Being a Mumbaikar I travel by local train to go to my office daily. I see different people every day. But from past few days, one lady is sitting next to me. I observed that she carries a bag with “Guru Krupa” written on it. Guru Krupa is an old age home located at Nerul – Navi Mumbai. I used to wonder about her job profile. One day I asked her, “Are you working at this old age home?”
“Yes.” She replied. Then she told me about the NGO and about the services they provide to the elderly people living there. I listened to her carefully and after she finished I said, “I appreciate the work you do, yet don’t you think the actual home for these elderly people is with their own kids.” She smiled and patted my shoulder. Since then there have been so many thoughts running through my mind and those thoughts forced me to write this post.
Parents, they are the first people in our life. We exist in this world because of them. They are our first teacher. They are the one who teaches us to take the first step of our life. Then we start to take steps on our own. We are so busy in growing up that we often forget that they are growing old too. There is no doubt that you love and appreciate your parents. But some of you who are grown up child must have experienced it. There is not a single person – including me – who don’t hurt their parents.

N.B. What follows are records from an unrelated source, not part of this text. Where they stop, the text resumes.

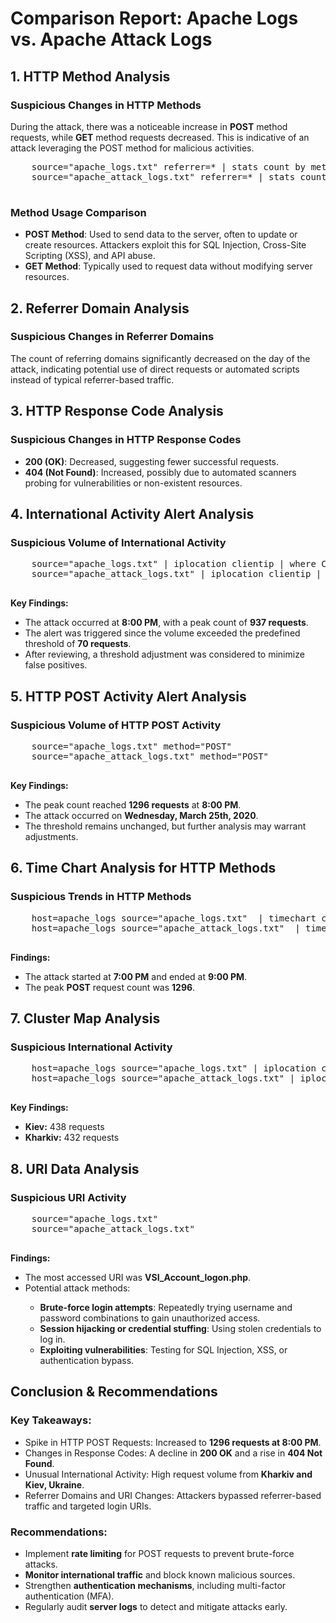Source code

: <!DOCTYPE html>
<html>
<head>
    <title>Comparison Report: Apache Logs vs. Apache Attack Logs</title>
</head>
<body>
    <h1>Comparison Report: Apache Logs vs. Apache Attack Logs</h1>
    
  <h2>1. HTTP Method Analysis</h2>
    <h3>Suspicious Changes in HTTP Methods</h3>
    <p>During the attack, there was a noticeable increase in <strong>POST</strong> method requests, while <strong>GET</strong> method requests decreased. This is indicative of an attack leveraging the POST method for malicious activities.</p>
    
  <pre>
    source="apache_logs.txt" referrer=* | stats count by method
    source="apache_attack_logs.txt" referrer=* | stats count by method
    </pre>
    
   <h3>Method Usage Comparison</h3>
    <ul>
        <li><strong>POST Method</strong>: Used to send data to the server, often to update or create resources. Attackers exploit this for SQL Injection, Cross-Site Scripting (XSS), and API abuse.</li>
        <li><strong>GET Method</strong>: Typically used to request data without modifying server resources.</li>
    </ul>
    
   <h2>2. Referrer Domain Analysis</h2>
    <h3>Suspicious Changes in Referrer Domains</h3>
    <p>The count of referring domains significantly decreased on the day of the attack, indicating potential use of direct requests or automated scripts instead of typical referrer-based traffic.</p>
    
  <h2>3. HTTP Response Code Analysis</h2>
    <h3>Suspicious Changes in HTTP Response Codes</h3>
    <ul>
        <li><strong>200 (OK)</strong>: Decreased, suggesting fewer successful requests.</li>
        <li><strong>404 (Not Found)</strong>: Increased, possibly due to automated scanners probing for vulnerabilities or non-existent resources.</li>
    </ul>
    
  <h2>4. International Activity Alert Analysis</h2>
    <h3>Suspicious Volume of International Activity</h3>
    <pre>
    source="apache_logs.txt" | iplocation clientip | where Country!="United States"
    source="apache_attack_logs.txt" | iplocation clientip | where Country!="United States"
    </pre>
    <p><strong>Key Findings:</strong></p>
    <ul>
        <li>The attack occurred at <strong>8:00 PM</strong>, with a peak count of <strong>937 requests</strong>.</li>
        <li>The alert was triggered since the volume exceeded the predefined threshold of <strong>70 requests</strong>.</li>
        <li>After reviewing, a threshold adjustment was considered to minimize false positives.</li>
    </ul>
    
  <h2>5. HTTP POST Activity Alert Analysis</h2>
    <h3>Suspicious Volume of HTTP POST Activity</h3>
    <pre>
    source="apache_logs.txt" method="POST"
    source="apache_attack_logs.txt" method="POST"
    </pre>
    <p><strong>Key Findings:</strong></p>
    <ul>
        <li>The peak count reached <strong>1296 requests</strong> at <strong>8:00 PM</strong>.</li>
        <li>The attack occurred on <strong>Wednesday, March 25th, 2020</strong>.</li>
        <li>The threshold remains unchanged, but further analysis may warrant adjustments.</li>
    </ul>
    
   <h2>6. Time Chart Analysis for HTTP Methods</h2>
    <h3>Suspicious Trends in HTTP Methods</h3>
    <pre>
    host=apache_logs source="apache_logs.txt"  | timechart count by method
    host=apache_logs source="apache_attack_logs.txt"  | timechart count by method
    </pre>
    <p><strong>Findings:</strong></p>
    <ul>
        <li>The attack started at <strong>7:00 PM</strong> and ended at <strong>9:00 PM</strong>.</li>
        <li>The peak <strong>POST</strong> request count was <strong>1296</strong>.</li>
    </ul>
    
  <h2>7. Cluster Map Analysis</h2>
    <h3>Suspicious International Activity</h3>
    <pre>
    host=apache_logs source="apache_logs.txt" | iplocation clientip |search Country!="United States"| geostats count by clientip
    host=apache_logs source="apache_attack_logs.txt" | iplocation clientip |search Country!="United States"| geostats count by clientip
    </pre>
    <p><strong>Key Findings:</strong></p>
    <ul>
        <li><strong>Kiev:</strong> 438 requests</li>
        <li><strong>Kharkiv:</strong> 432 requests</li>
    </ul>
    
   <h2>8. URI Data Analysis</h2>
    <h3>Suspicious URI Activity</h3>
    <pre>
    source="apache_logs.txt"
    source="apache_attack_logs.txt"
    </pre>
    <p><strong>Findings:</strong></p>
    <ul>
        <li>The most accessed URI was <strong>VSI_Account_logon.php</strong>.</li>
        <li>Potential attack methods:</li>
        <ul>
            <li><strong>Brute-force login attempts</strong>: Repeatedly trying username and password combinations to gain unauthorized access.</li>
            <li><strong>Session hijacking or credential stuffing</strong>: Using stolen credentials to log in.</li>
            <li><strong>Exploiting vulnerabilities</strong>: Testing for SQL Injection, XSS, or authentication bypass.</li>
        </ul>
    </ul>
    
  <h2>Conclusion & Recommendations</h2>
    <h3>Key Takeaways:</h3>
    <ul>
        <li>Spike in HTTP POST Requests: Increased to <strong>1296 requests at 8:00 PM</strong>.</li>
        <li>Changes in Response Codes: A decline in <strong>200 OK</strong> and a rise in <strong>404 Not Found</strong>.</li>
        <li>Unusual International Activity: High request volume from <strong>Kharkiv and Kiev, Ukraine</strong>.</li>
        <li>Referrer Domains and URI Changes: Attackers bypassed referrer-based traffic and targeted login URIs.</li>
    </ul>
    
  <h3>Recommendations:</h3>
    <ul>
        <li>Implement <strong>rate limiting</strong> for POST requests to prevent brute-force attacks.</li>
        <li><strong>Monitor international traffic</strong> and block known malicious sources.</li>
        <li>Strengthen <strong>authentication mechanisms</strong>, including multi-factor authentication (MFA).</li>
        <li>Regularly audit <strong>server logs</strong> to detect and mitigate attacks early.</li>
    </ul>
</body>
</html>

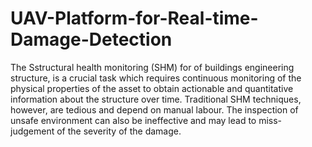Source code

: # UAV-Platform-for-Real-time-Damage-Detection
The Sstructural health monitoring (SHM) for of buildings engineering structure, is a crucial task which requires continuous monitoring of the physical properties of the asset to obtain actionable and quantitative information about the structure over time. Traditional SHM techniques, however, are tedious and depend on manual labour. The inspection of unsafe environment can also be ineffective and may lead to miss-judgement of the severity of the damage.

As a child, you see your dad as a Superman who protects you and your siblings. You see your mom as your caretaker. She takes care of you each day; from your food to the cleanliness of your socks. I don’t know about you people; but whenever I used to look at my parents while growing up they were so energetic, so young and live. Presently, I can see their cute faces with little bit of wrinkled skin and grey hairs. The whole life they kept struggling for us. For our food, our education, to provide us shelter and to cloth us with the best they can give.
And what we as an adult child doing? Guys, we must think about it!
Appreciate your parents. Your parents love you with no boundaries. Never complain to them about the things they give you. They won’t tell you but maybe that are the only things they probably have with them. You owe your parents for the things they have done while you’re growing up. Don’t favor them with the money you earn; they are your responsibility like the way you were. They have sacrificed a lot for you. Give them your love, time and respect.
One day when they make an exit from our life, we would be shattered. As the life goes we would move on but the big vacuum becomes wider and deeper. We’ll feel like orphans – no parents at all. We will feel their absence, miss their guidance, faith, selfless and unconditional love. Although we were not too bad with them, we would feel we’ve not done enough. We may find new friends and relations, but our family members – parents, siblings, spouse, and children can never be replaced. Each plays a vital role and there is no ‘undo’ button here. It’s better to realize this and stop taking them for granted.
Let’s forget and forgive for each other’s action which we may dislike. Let’s just do all the good things we can… In all the places, we can… At all the time, we can and make their world and their actual home a better to live in before its’ too late.